Federal Hate Crime Law: Frequently Asked Questions
This resource is designed for informational purposes only. It is not legal advice and is not intended to create an attorney-client relationship. Please note that this resource is not exhaustive. Situations or inquiries may arise that are not answered below. In those circumstances, you may call 844-9-NO-HATE.
What is a hate crime or hate incident?
A hate crime is generally defined as a crime against a person or property that is motivated by bias, prejudice, or hatred toward the personal, or perceived personal, characteristics of a victim, including: race, religion, disability, sexual orientation, ethnicity, gender, or gender identity.
A hate incident is based on the same behaviors and motivations as a hate crime, but does not rise to the level of a crime. For example, you may be a victim of hate speech, which, depending on the circumstances, may not constitute a crime (and may be protected under the First Amendment), but which may constitute a hate incident.
I believe I was the victim of a hate crime or hate incident. What should I do?
If you think you may be a victim of a hate crime or hate incident, you should immediately take the following three steps:
STEP 1 – – REPORT IT
- If you (or others) have been injured or fear for your safety, call 911 immediately.
- If you are uncomfortable calling 911 or local law enforcement, consider calling the local United States Attorney, the local FBI Field Office, or the State Attorney General’s office to report the offense. Understand, however, that these authorities may not respond as quickly as local law enforcement responding to a 911 call.

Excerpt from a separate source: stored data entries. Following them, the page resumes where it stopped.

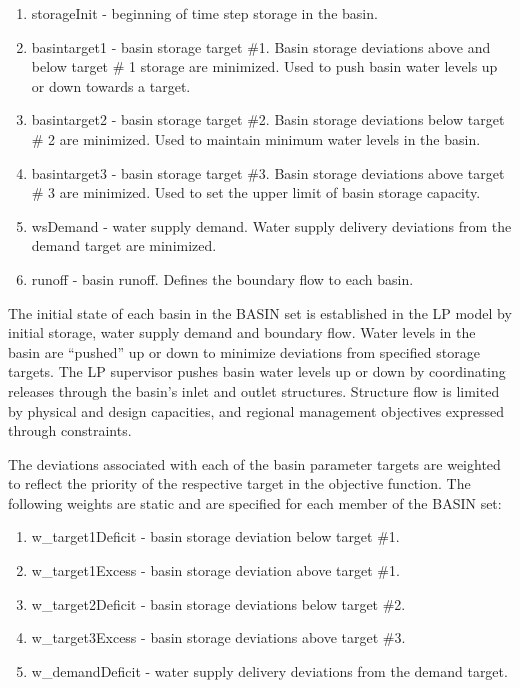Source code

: \begin{enumerate}
 
 \item storageInit \-- beginning of time step storage in the basin.

 \item basintarget1 \-- basin storage target \#1.  Basin storage
   deviations above and below target \# 1 storage are minimized.  Used
   to push basin water levels up or down towards a target.

 \item basintarget2 \-- basin storage target \#2.  Basin storage
   deviations below target \# 2 are minimized.  Used to maintain
   minimum water levels in the basin.

 \item basintarget3 \-- basin storage target \#3.  Basin storage
   deviations above target \# 3 are minimized.  Used to set the upper
   limit of basin storage capacity.

 \item wsDemand \-- water supply demand.  Water supply delivery
   deviations from the demand target are minimized.

 \item runoff \-- basin runoff.  Defines the boundary flow to each
   basin.

\end{enumerate}

The initial state of each basin in the BASIN set is established in the
LP model by initial storage, water supply demand and boundary flow.
Water levels in the basin are ``pushed'' up or down to minimize
deviations from specified storage targets. The LP supervisor pushes
basin water levels up or down by coordinating releases through the
basin's inlet and outlet structures.  Structure flow is limited by
physical and design capacities, and regional management objectives
expressed through constraints.

The deviations associated with each of the basin parameter targets are
weighted to reflect the priority of the respective target in the
objective function.  The following weights are static and are
specified for each member of the BASIN set:

\begin{enumerate}
 
 \item w\_target1Deficit \-- basin storage deviation below target \#1.

 \item w\_target1Excess \-- basin storage deviation above target \#1.

 \item w\_target2Deficit \-- basin storage deviations below target \#2.

 \item w\_target3Excess \-- basin storage deviations above target \#3.

 \item w\_demandDeficit \-- water supply delivery deviations from the
   demand target.

\end{enumerate}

- Obtain medical attention if necessary.
- If a non-emergency, call or visit your local police station or federal law enforcement office as soon as possible to report the offense.
- If you are not comfortable calling law enforcement, consider calling a trusted community or legal services organization. You can call 1-844-9-NO-HATE to be connected to a local organization.
Follow-up and key things to remember for both emergencies and non-emergencies:
- Ensure that a police report is filed regarding the offense and obtain a copy of the report (which should include the responding officer’s name and badge number).
- Request that the police report indicate that the offense may have been a hate crime or a hate incident.
- File the report with local law enforcement, the State Attorney General’s office, and federal law enforcement.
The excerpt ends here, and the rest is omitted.